** DATASET EXTRACT follows **
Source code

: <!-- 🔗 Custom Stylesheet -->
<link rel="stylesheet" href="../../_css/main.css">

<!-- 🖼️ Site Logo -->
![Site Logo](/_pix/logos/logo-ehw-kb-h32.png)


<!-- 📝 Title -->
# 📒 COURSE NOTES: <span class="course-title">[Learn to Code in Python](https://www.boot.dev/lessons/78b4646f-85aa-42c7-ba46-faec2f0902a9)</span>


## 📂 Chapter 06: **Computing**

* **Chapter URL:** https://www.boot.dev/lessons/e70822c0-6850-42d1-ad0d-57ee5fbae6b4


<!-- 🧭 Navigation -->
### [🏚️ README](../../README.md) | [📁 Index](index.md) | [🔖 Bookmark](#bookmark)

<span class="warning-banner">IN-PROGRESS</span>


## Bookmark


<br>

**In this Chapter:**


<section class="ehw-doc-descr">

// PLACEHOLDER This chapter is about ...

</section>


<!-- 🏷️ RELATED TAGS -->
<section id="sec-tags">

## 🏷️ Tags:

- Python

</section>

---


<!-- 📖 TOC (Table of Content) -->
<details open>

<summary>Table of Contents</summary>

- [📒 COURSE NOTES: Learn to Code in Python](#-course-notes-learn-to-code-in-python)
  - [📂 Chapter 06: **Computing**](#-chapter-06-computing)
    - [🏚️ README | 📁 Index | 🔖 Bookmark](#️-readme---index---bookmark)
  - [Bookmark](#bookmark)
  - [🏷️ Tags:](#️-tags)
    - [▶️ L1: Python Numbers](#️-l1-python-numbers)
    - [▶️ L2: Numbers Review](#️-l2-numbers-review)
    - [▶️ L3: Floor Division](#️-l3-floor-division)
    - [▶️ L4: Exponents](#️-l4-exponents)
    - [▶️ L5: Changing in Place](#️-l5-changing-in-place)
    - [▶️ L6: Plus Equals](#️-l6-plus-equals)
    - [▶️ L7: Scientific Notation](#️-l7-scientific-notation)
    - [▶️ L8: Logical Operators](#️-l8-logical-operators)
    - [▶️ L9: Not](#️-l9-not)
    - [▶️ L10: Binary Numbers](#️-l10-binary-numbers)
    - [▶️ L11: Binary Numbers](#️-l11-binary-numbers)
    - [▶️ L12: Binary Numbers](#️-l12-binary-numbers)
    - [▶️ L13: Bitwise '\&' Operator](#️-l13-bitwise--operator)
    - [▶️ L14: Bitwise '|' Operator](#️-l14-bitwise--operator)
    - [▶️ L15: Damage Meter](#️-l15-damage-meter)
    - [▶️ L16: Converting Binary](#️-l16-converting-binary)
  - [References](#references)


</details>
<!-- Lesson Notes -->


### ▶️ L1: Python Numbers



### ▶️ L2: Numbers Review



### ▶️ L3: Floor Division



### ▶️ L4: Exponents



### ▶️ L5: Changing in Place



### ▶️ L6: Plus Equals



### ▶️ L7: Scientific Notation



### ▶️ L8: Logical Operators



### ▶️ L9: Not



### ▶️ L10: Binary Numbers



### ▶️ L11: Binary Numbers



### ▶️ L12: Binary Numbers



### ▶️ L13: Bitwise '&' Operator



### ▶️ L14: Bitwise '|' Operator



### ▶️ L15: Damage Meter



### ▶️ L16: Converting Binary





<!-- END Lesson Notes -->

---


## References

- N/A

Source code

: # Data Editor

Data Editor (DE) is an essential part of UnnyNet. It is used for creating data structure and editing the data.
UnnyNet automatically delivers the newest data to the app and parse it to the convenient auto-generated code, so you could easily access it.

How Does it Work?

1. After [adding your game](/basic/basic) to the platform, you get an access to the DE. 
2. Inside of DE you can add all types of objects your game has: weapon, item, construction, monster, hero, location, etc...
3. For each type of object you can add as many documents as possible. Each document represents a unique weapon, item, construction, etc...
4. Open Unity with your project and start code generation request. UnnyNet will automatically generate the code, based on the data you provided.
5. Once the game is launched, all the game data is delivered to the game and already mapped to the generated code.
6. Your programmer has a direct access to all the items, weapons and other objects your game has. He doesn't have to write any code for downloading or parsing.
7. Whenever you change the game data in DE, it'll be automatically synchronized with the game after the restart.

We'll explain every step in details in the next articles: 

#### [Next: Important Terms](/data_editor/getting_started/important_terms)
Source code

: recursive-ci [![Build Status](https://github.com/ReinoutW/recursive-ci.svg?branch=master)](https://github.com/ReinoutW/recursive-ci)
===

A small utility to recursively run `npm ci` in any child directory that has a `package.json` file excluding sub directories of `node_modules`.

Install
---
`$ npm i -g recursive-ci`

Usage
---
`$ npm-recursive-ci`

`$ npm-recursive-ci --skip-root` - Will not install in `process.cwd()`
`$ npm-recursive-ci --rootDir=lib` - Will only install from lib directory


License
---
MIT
** End of DATASET EXTRACT **
### [EXERCISE DIRECTIONS]
The expected response is the material above given again line by line, from its first line to the line holding "<!-- 🧭 Navigation -->", inclusive.

### [EXERCISE ANSWER]
Source code

: <!-- 🔗 Custom Stylesheet -->
<link rel="stylesheet" href="../../_css/main.css">

<!-- 🖼️ Site Logo -->
![Site Logo](/_pix/logos/logo-ehw-kb-h32.png)


<!-- 📝 Title -->
# 📒 COURSE NOTES: <span class="course-title">[Learn to Code in Python](https://www.boot.dev/lessons/78b4646f-85aa-42c7-ba46-faec2f0902a9)</span>


## 📂 Chapter 06: **Computing**

* **Chapter URL:** https://www.boot.dev/lessons/e70822c0-6850-42d1-ad0d-57ee5fbae6b4


<!-- 🧭 Navigation -->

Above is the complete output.